So there I was last evening up to my ankles in water, doing what passes for meditation and foot spa, when I realised I hadn’t heard any news all day. Part of me was pleased. Concerned at its psychological impact on us, a friend and I had made a pact to reduce our consumption of current affairs. While it was important to be informed, we agreed, constant exposure to rolling news created anxiety. We would, we decided, try to manage the way we engaged with it, at least for a while.
For each of us this has meant different things; I stopped buying the newspaper which I spent so much of my life reading and my friend no longer toggles constantly to BBC news online. One of the observations we have both made is that the news is so ubiquitous we don’t feel any less informed as a result – but, I reflected, perhaps we had just found ways of cheating?
My cheat, I realised, was social media. I’m not a significant user but checking facebook twice a day alerted me to the major stories. And because facebook friends tend to mirror our preoccupations and concerns, they helpfully provided me with links to articles (that I convinced myself it was OK to read) which I would have been reading without my self-imposed news embargo. So at the start of this month I decided to take a time out from facebook too; it was not, I told myself, a good news desk.

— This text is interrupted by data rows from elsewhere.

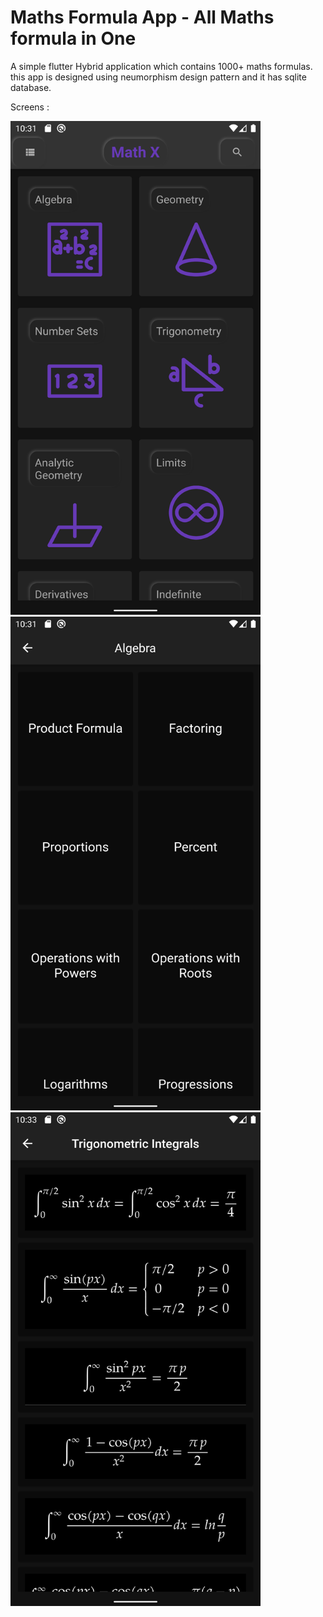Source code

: # Maths Formula App - All Maths formula in One

A simple flutter Hybrid application which contains 1000+ maths formulas. this app is designed using neumorphism design pattern and 
it has sqlite database.

Screens : 

<img src="1.png" width="400" height="790">
<img src="2.png" width="400" height="790">
<img src="3.png" width="400" height="790">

But last night, when I realised I hadn’t heard the news all day, I checked facebook. My phone was all I could reach from my foot bath and it wouldn’t hurt, I reasoned, to skim the headlines. As I scrolled though at high speed I was reminded how social media alerts us to the marginal as well as mainstream stories. I hovered over one such link. I suspected it would be a hard read. I wasn’t supposed to be reading news, I told myself. I scrolled on. A minute later, though, I went back. I would read it, I decided: if there was any news I should not turn away from it was this.
The story concerned the death of an autistic man in residential care. I already knew of the case (the article was reporting the findings of the investigation) but this was the first time I had thought about it while Dylan was in a care home. The effect on me was instantaneous and different to anything I had experienced before; I felt the news in heart and nerve. I was, I realised, emotionally involved in the difficult stories from care homes now; it wasn’t reasonable, or desirable, to try and lessen the psychological impact of this news.
The autistic man who died (younger than Dylan) had been left unsupervised in a bath where he suffered an epileptic fit. I tried to remember what guidance I had written in Dylan’s care plan for bathing him. Was it enough? Had I missed anything? Had it been read? In a state of high anxiety I picked up the phone to call the care home; I couldn’t possibly sleep in the state I was in. But then I stopped myself – took a moment to consider how impossible life would be if I let myself succumb to every such fear.
It will take years, I suspect, for me to find a way to manage this.